*INFORMATION SHOWN*.

★ ★ ★ ★ ★

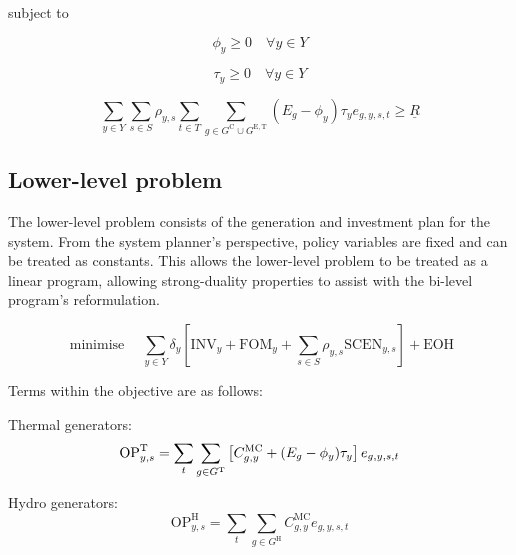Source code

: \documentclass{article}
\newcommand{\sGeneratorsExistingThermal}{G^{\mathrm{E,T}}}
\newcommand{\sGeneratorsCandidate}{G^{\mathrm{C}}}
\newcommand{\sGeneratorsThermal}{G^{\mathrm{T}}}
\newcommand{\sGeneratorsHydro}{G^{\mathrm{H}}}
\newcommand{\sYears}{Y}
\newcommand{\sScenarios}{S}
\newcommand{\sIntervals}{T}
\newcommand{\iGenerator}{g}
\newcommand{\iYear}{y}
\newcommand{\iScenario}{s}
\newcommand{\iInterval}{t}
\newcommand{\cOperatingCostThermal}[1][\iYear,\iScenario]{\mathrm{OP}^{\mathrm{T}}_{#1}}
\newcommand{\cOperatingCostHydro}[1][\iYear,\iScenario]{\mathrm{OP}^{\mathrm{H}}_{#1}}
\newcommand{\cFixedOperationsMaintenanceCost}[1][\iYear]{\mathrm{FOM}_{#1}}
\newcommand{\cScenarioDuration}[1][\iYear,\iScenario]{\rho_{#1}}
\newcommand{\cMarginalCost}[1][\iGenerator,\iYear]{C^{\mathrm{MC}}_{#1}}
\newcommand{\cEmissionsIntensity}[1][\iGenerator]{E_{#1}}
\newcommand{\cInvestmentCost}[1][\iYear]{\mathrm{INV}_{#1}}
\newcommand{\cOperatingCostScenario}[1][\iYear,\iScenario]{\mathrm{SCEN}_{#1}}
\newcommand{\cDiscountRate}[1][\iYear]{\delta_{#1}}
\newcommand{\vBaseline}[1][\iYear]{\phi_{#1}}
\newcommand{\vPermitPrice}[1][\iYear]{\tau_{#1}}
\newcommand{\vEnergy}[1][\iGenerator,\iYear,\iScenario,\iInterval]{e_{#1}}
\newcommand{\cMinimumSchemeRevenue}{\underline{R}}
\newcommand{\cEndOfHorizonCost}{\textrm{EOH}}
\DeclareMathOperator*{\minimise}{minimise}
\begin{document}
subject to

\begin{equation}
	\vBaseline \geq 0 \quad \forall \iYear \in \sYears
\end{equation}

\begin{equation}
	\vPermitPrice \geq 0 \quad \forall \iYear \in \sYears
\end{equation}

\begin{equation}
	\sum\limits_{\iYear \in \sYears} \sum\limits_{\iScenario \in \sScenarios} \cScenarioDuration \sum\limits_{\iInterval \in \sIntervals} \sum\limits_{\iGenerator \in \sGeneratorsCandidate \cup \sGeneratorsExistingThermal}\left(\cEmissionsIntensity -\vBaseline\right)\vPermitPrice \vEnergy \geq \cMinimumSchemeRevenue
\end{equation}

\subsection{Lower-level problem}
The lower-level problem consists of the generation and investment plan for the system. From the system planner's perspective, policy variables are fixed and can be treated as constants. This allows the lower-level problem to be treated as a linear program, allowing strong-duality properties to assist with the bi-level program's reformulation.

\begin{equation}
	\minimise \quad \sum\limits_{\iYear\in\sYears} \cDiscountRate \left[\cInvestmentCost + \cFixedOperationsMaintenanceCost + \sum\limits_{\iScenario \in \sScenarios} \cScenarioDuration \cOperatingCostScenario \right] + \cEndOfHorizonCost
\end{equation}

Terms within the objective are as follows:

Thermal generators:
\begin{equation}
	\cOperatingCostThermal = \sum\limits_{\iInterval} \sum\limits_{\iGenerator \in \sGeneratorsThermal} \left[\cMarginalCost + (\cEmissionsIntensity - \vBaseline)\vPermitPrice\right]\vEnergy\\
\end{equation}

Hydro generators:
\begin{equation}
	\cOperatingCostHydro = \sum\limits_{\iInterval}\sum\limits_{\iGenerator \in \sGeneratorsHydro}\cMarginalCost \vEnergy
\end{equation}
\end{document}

★ ★ ★ ★ ★

*TRY IT*.
Would you please set down the listing above exactly, minus its images?

*FINISHED EXERCISE*.
Source code

: \documentclass{article}
\newcommand{\sGeneratorsExistingThermal}{G^{\mathrm{E,T}}}
\newcommand{\sGeneratorsCandidate}{G^{\mathrm{C}}}
\newcommand{\sGeneratorsThermal}{G^{\mathrm{T}}}
\newcommand{\sGeneratorsHydro}{G^{\mathrm{H}}}
\newcommand{\sYears}{Y}
\newcommand{\sScenarios}{S}
\newcommand{\sIntervals}{T}
\newcommand{\iGenerator}{g}
\newcommand{\iYear}{y}
\newcommand{\iScenario}{s}
\newcommand{\iInterval}{t}
\newcommand{\cOperatingCostThermal}[1][\iYear,\iScenario]{\mathrm{OP}^{\mathrm{T}}_{#1}}
\newcommand{\cOperatingCostHydro}[1][\iYear,\iScenario]{\mathrm{OP}^{\mathrm{H}}_{#1}}
\newcommand{\cFixedOperationsMaintenanceCost}[1][\iYear]{\mathrm{FOM}_{#1}}
\newcommand{\cScenarioDuration}[1][\iYear,\iScenario]{\rho_{#1}}
\newcommand{\cMarginalCost}[1][\iGenerator,\iYear]{C^{\mathrm{MC}}_{#1}}
\newcommand{\cEmissionsIntensity}[1][\iGenerator]{E_{#1}}
\newcommand{\cInvestmentCost}[1][\iYear]{\mathrm{INV}_{#1}}
\newcommand{\cOperatingCostScenario}[1][\iYear,\iScenario]{\mathrm{SCEN}_{#1}}
\newcommand{\cDiscountRate}[1][\iYear]{\delta_{#1}}
\newcommand{\vBaseline}[1][\iYear]{\phi_{#1}}
\newcommand{\vPermitPrice}[1][\iYear]{\tau_{#1}}
\newcommand{\vEnergy}[1][\iGenerator,\iYear,\iScenario,\iInterval]{e_{#1}}
\newcommand{\cMinimumSchemeRevenue}{\underline{R}}
\newcommand{\cEndOfHorizonCost}{\textrm{EOH}}
\DeclareMathOperator*{\minimise}{minimise}
\begin{document}
subject to

\begin{equation}
	\vBaseline \geq 0 \quad \forall \iYear \in \sYears
\end{equation}

\begin{equation}
	\vPermitPrice \geq 0 \quad \forall \iYear \in \sYears
\end{equation}

\begin{equation}
	\sum\limits_{\iYear \in \sYears} \sum\limits_{\iScenario \in \sScenarios} \cScenarioDuration \sum\limits_{\iInterval \in \sIntervals} \sum\limits_{\iGenerator \in \sGeneratorsCandidate \cup \sGeneratorsExistingThermal}\left(\cEmissionsIntensity -\vBaseline\right)\vPermitPrice \vEnergy \geq \cMinimumSchemeRevenue
\end{equation}

\subsection{Lower-level problem}
The lower-level problem consists of the generation and investment plan for the system. From the system planner's perspective, policy variables are fixed and can be treated as constants. This allows the lower-level problem to be treated as a linear program, allowing strong-duality properties to assist with the bi-level program's reformulation.

\begin{equation}
	\minimise \quad \sum\limits_{\iYear\in\sYears} \cDiscountRate \left[\cInvestmentCost + \cFixedOperationsMaintenanceCost + \sum\limits_{\iScenario \in \sScenarios} \cScenarioDuration \cOperatingCostScenario \right] + \cEndOfHorizonCost
\end{equation}

Terms within the objective are as follows:

Thermal generators:
\begin{equation}
	\cOperatingCostThermal = \sum\limits_{\iInterval} \sum\limits_{\iGenerator \in \sGeneratorsThermal} \left[\cMarginalCost + (\cEmissionsIntensity - \vBaseline)\vPermitPrice\right]\vEnergy\\
\end{equation}

Hydro generators:
\begin{equation}
	\cOperatingCostHydro = \sum\limits_{\iInterval}\sum\limits_{\iGenerator \in \sGeneratorsHydro}\cMarginalCost \vEnergy
\end{equation}
\end{document}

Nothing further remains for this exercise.